# PCA in Theano

I'm following along with this tutorial: https://lazyprogrammer.me/principal-components-analysis-in-theano/

In addition to helping me do the PSD analysis on the GPU, this will also give a gentle-ish intro to Theano...

## Variables and functions in Theano:

There's some weird allusions in the blog post to Theano all being based on Graph Theory, and how variables are nodes and equations are edges, or some such. Honestly I didn't follow, and I probably won't have to get into it in any case. In any case, conceptually it is just like thinking of Theano creating containers for variables and then defining function containers that operate on the variable containers to make new containers. The syntax seems simple enough once you see it:

In [36]:
import numpy as np
import theano
import theano.tensor as T
import pylearn2.models.pca
import sklearn.decomposition.pca
import torch

X = T.matrix('X')
Q = T.matrix('Q')
Z = T.dot(X, Q)

transform = theano.function(inputs=[X,Q], outputs=Z)

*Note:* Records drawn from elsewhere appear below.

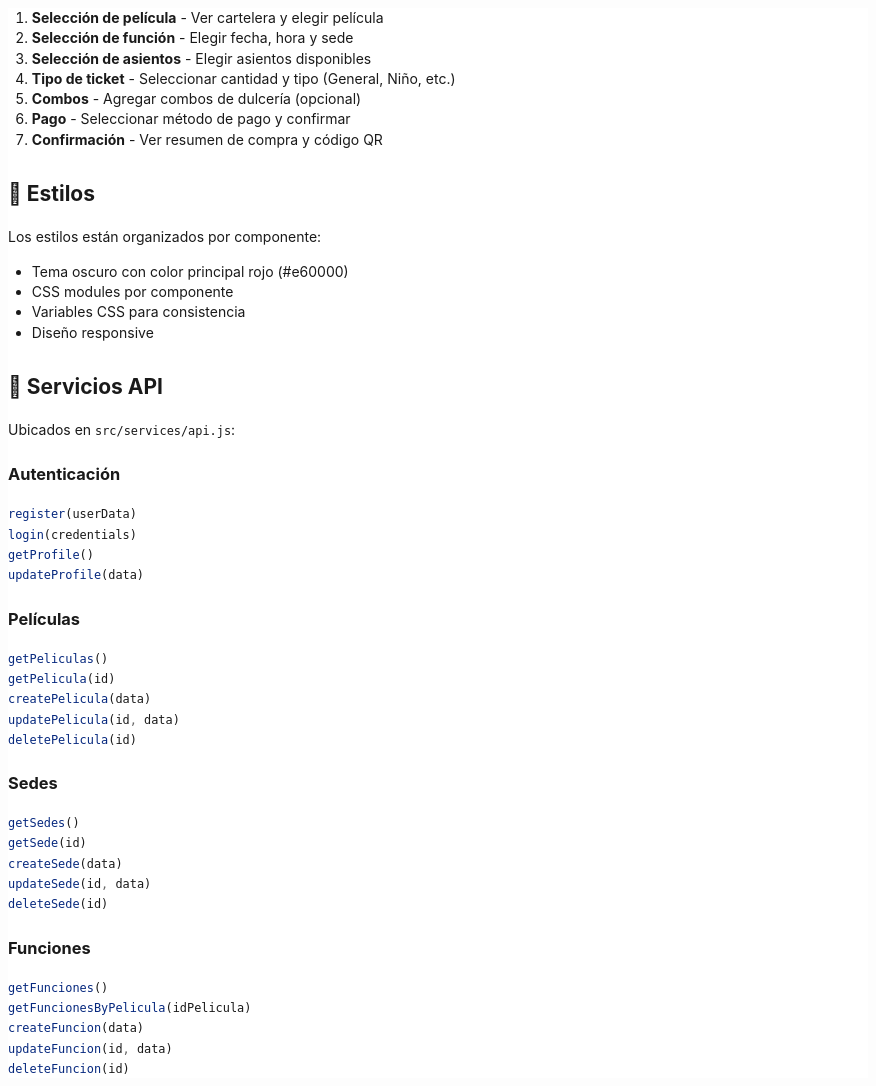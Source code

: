 1. **Selección de película** - Ver cartelera y elegir película
2. **Selección de función** - Elegir fecha, hora y sede
3. **Selección de asientos** - Elegir asientos disponibles
4. **Tipo de ticket** - Seleccionar cantidad y tipo (General, Niño, etc.)
5. **Combos** - Agregar combos de dulcería (opcional)
6. **Pago** - Seleccionar método de pago y confirmar
7. **Confirmación** - Ver resumen de compra y código QR

## 🎨 Estilos

Los estilos están organizados por componente:
- Tema oscuro con color principal rojo (#e60000)
- CSS modules por componente
- Variables CSS para consistencia
- Diseño responsive

## 📡 Servicios API

Ubicados en `src/services/api.js`:

### Autenticación
```javascript
register(userData)
login(credentials)
getProfile()
updateProfile(data)
```

### Películas
```javascript
getPeliculas()
getPelicula(id)
createPelicula(data)
updatePelicula(id, data)
deletePelicula(id)
```

### Sedes
```javascript
getSedes()
getSede(id)
createSede(data)
updateSede(id, data)
deleteSede(id)
```

### Funciones
```javascript
getFunciones()
getFuncionesByPelicula(idPelicula)
createFuncion(data)
updateFuncion(id, data)
deleteFuncion(id)
```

X_val = np.random.randn(100,10).astype(np.float32)
Q_val = np.random.randn(10,10).astype(np.float32)

Z_val = transform(X_val, Q_val)

PCA theory is not explained well in this blog post.
I'm going to black box it and if I feel the need, come back to it later...

In [5]:
Xv_val = np.dot(X_val, init_v)
np.dot(Xv_val.T, Xv_val)
np.sum(evals[j]*np.dot(evecs[j], init_v)*np.dot(evecs[j], init_v) for j in range(len(init_v)))

array([ 9.38270568])

In [6]:
cost.flatten()

Reshape{1}.0

In [4]:
init_v = np.random.randn(10,1)
v = theano.shared(init_v, name="v")
Xv = T.dot(X, v)
evals = np.random.randn(10)
evecs = np.random.randn(10,10)
cost = T.dot(Xv.T, Xv) - np.sum(evals[j]*T.dot(evecs[j], v)*T.dot(evecs[j], v) for j in range(len(init_v)))

gv = T.grad(cost.flatten(), v)

TypeError: cost must be a scalar.

OK, that doesn't seem to be working and his blog isn't detailed enough for me to figure it out. Time to move on to the official [Theano tutorial](http://deeplearning.net/software/theano/tutorial/index.html#tutorial)!

In [7]:
#Adding two scalars:
x = T.dscalar('x')
y = T.dscalar('y')
z = x + y
f = theano.function([x,y], z)
print(f(2,3))

5.0


In [8]:
#Adding two matrices:
X = T.dmatrix('X')
Y = T.dmatrix('Y')
Z = X + Y
F = theano.function([X,Y], Z)
X_val = np.array([[0,1,2],[3,4,5]])
Y_val = np.array([[0,1,2],[3,4,5]])
print(F(X_val, Y_val))

[[  0.   2.   4.]
 [  6.   8.  10.]]


In [9]:
S = X.sum(axis=1)
fs = theano.function([X], S)
print(fs(X_val))

[  3.  12.]


In [10]:
BG = X[:, 0:2].sum(axis=1)/2
fbg = theano.function([X], BG)
print(fbg(X_val))

[ 0.5  3.5]


In [25]:
data = np.random.randn(10000, 1024).astype(np.float32)
#Try in numpy, as fast as possible...
%timeit data/(data[:, 40:].sum(axis=1) - data[:, 10:30].sum(axis=1)*((1024-40)/20))[:,None]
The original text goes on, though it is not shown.